### DESCRIPTION OF THE TASK:
The records below are to be transcribed exactly from their first line to the line that has "<p><p>The global composite", inclusive, with every picture omitted.

### DATASET RECORDS:
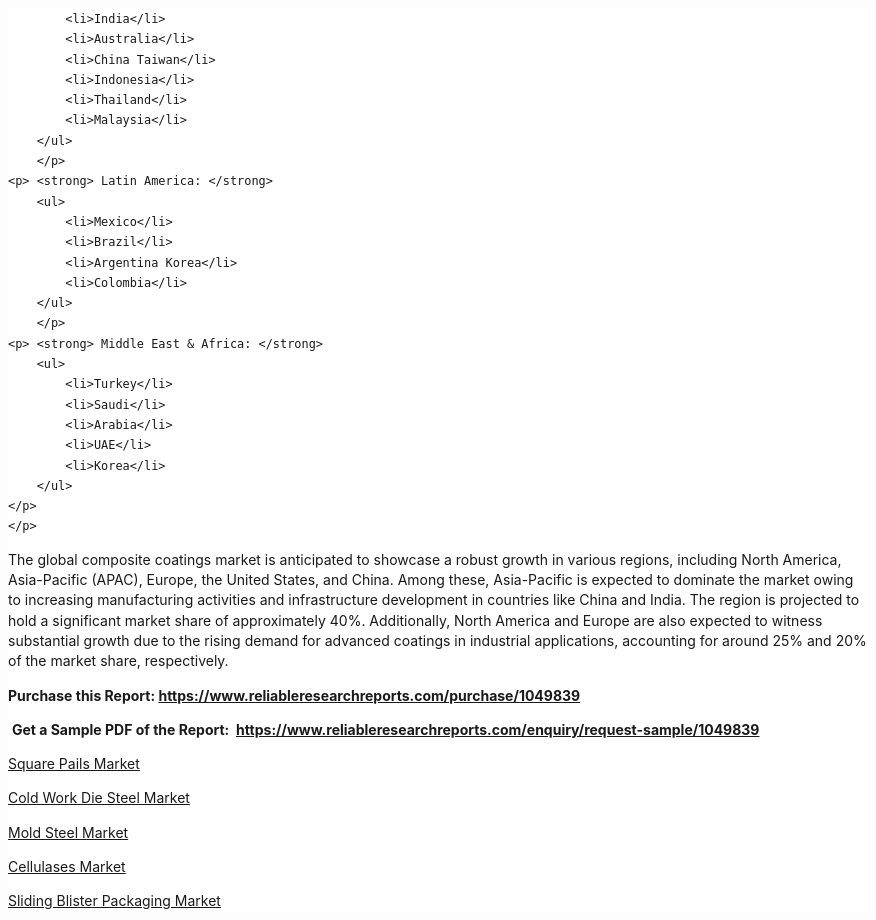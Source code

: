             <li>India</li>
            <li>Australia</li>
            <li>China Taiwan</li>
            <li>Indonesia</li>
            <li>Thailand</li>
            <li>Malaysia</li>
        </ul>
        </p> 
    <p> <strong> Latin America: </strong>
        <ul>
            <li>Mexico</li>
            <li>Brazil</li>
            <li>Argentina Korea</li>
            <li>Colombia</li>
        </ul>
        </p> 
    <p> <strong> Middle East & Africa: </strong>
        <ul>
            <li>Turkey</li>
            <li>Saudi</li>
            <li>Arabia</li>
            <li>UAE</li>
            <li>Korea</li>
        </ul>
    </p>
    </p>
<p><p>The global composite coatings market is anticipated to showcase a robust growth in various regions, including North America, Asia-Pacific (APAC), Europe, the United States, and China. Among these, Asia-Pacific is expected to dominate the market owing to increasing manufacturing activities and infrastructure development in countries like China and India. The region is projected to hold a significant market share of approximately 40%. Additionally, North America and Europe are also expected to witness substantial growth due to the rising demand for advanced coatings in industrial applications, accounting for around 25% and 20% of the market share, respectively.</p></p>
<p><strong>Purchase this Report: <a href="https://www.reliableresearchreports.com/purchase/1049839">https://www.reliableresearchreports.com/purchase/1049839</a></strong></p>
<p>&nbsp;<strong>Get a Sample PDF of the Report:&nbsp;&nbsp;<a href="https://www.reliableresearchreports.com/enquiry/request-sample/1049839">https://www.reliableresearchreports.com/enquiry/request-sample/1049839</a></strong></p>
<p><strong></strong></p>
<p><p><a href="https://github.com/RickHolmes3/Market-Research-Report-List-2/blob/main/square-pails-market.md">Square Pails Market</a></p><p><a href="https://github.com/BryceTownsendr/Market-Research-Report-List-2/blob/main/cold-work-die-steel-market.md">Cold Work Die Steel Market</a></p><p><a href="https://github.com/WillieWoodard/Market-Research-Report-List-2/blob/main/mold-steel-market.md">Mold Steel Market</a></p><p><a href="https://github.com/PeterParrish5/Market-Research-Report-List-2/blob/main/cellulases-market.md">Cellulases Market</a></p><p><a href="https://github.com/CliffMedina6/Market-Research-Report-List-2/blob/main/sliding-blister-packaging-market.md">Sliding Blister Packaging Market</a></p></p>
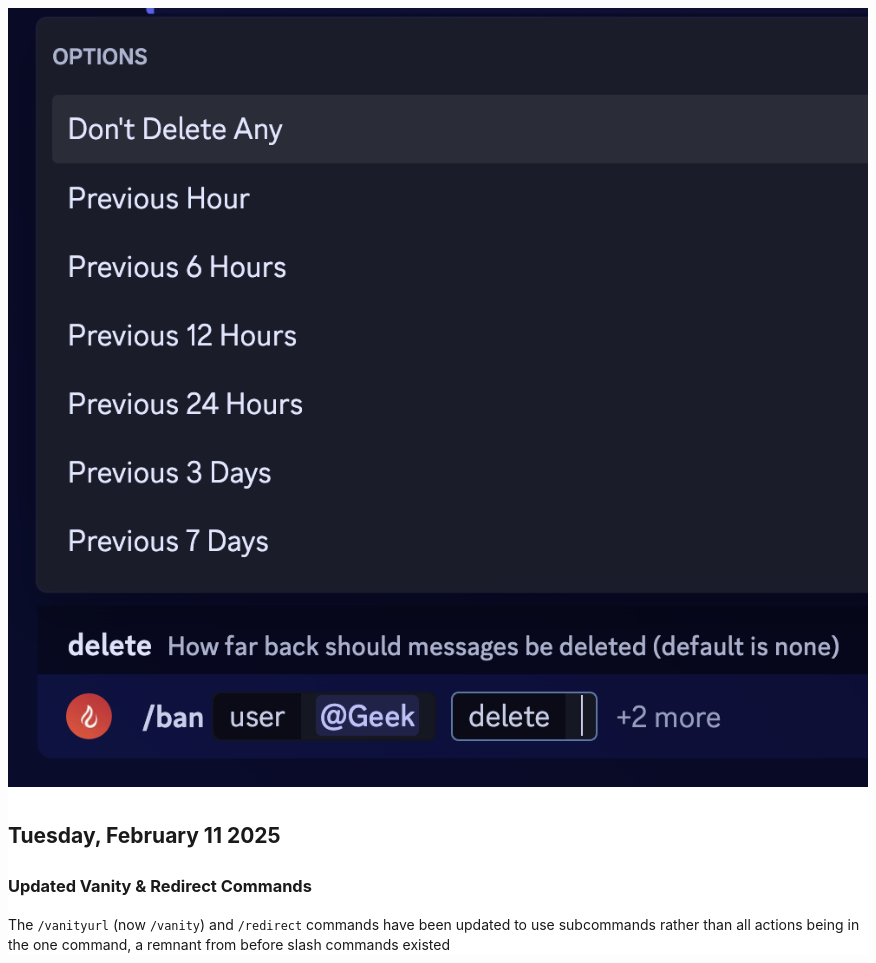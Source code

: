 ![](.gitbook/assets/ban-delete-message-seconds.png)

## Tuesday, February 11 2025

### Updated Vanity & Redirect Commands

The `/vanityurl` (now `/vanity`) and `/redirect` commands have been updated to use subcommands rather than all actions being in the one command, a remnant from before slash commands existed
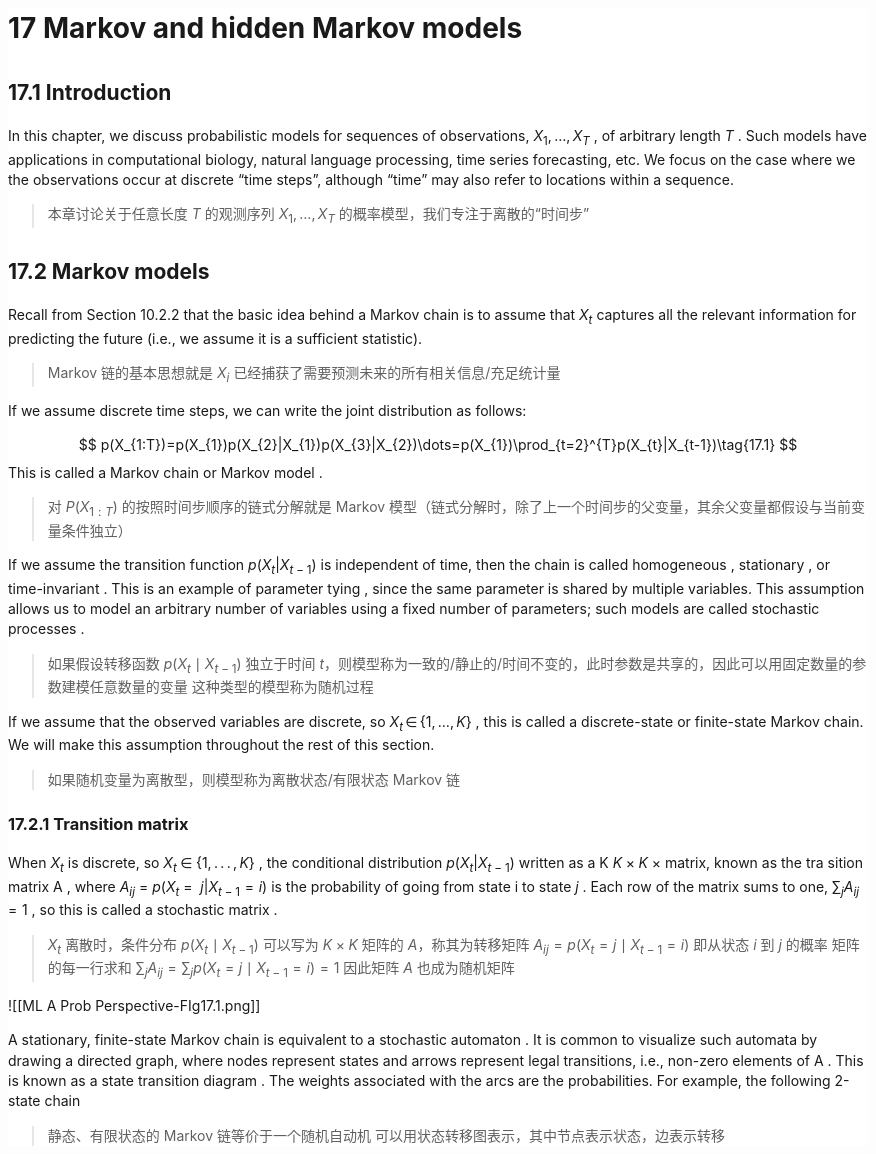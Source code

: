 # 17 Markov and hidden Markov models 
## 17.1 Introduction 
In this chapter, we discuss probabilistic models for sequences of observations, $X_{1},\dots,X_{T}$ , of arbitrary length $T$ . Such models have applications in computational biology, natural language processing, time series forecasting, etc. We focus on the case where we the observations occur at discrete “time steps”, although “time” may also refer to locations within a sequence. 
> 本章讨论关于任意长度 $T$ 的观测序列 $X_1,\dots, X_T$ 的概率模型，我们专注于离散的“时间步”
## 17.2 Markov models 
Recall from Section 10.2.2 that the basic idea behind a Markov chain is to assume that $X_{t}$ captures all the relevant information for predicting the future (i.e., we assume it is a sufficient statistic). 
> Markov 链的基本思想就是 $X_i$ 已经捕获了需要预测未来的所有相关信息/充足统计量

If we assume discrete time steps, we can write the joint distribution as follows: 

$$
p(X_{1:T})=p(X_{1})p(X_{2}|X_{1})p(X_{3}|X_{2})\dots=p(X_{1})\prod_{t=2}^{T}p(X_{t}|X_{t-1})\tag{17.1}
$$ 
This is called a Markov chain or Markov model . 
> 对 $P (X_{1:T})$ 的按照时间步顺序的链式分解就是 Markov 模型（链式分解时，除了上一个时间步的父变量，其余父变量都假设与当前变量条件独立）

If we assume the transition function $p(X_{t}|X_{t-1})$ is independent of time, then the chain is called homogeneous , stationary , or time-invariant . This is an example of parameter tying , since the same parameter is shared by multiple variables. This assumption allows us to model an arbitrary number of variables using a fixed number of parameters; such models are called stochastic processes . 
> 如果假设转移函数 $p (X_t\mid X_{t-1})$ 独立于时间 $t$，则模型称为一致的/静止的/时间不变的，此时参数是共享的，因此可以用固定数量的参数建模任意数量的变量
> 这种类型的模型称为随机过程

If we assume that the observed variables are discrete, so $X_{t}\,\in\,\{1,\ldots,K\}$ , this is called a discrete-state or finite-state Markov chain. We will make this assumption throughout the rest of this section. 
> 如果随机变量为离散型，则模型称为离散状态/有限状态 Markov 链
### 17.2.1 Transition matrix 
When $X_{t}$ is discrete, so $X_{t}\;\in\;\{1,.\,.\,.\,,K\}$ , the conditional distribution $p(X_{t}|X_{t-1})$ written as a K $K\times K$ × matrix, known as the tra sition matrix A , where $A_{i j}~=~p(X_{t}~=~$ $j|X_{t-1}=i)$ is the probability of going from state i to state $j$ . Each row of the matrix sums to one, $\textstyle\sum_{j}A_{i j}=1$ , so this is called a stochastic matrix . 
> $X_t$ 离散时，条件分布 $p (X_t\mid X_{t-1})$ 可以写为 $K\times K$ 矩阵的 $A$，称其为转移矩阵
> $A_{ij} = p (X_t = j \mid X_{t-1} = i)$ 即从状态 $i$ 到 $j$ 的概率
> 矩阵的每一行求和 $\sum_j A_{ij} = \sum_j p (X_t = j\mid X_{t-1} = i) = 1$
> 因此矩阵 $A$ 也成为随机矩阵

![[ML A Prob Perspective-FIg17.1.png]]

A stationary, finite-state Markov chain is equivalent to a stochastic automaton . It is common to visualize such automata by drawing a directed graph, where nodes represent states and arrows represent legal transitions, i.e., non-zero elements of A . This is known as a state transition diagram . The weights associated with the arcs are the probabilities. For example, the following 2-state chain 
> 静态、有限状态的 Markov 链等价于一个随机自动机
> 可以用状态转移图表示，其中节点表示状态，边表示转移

### ANSWER TO THIS TASK:
Source code

:             <li>India</li>
            <li>Australia</li>
            <li>China Taiwan</li>
            <li>Indonesia</li>
            <li>Thailand</li>
            <li>Malaysia</li>
        </ul>
        </p> 
    <p> <strong> Latin America: </strong>
        <ul>
            <li>Mexico</li>
            <li>Brazil</li>
            <li>Argentina Korea</li>
            <li>Colombia</li>
        </ul>
        </p> 
    <p> <strong> Middle East & Africa: </strong>
        <ul>
            <li>Turkey</li>
            <li>Saudi</li>
            <li>Arabia</li>
            <li>UAE</li>
            <li>Korea</li>
        </ul>
    </p>
    </p>
<p><p>The global composite coatings market is anticipated to showcase a robust growth in various regions, including North America, Asia-Pacific (APAC), Europe, the United States, and China. Among these, Asia-Pacific is expected to dominate the market owing to increasing manufacturing activities and infrastructure development in countries like China and India. The region is projected to hold a significant market share of approximately 40%. Additionally, North America and Europe are also expected to witness substantial growth due to the rising demand for advanced coatings in industrial applications, accounting for around 25% and 20% of the market share, respectively.</p></p>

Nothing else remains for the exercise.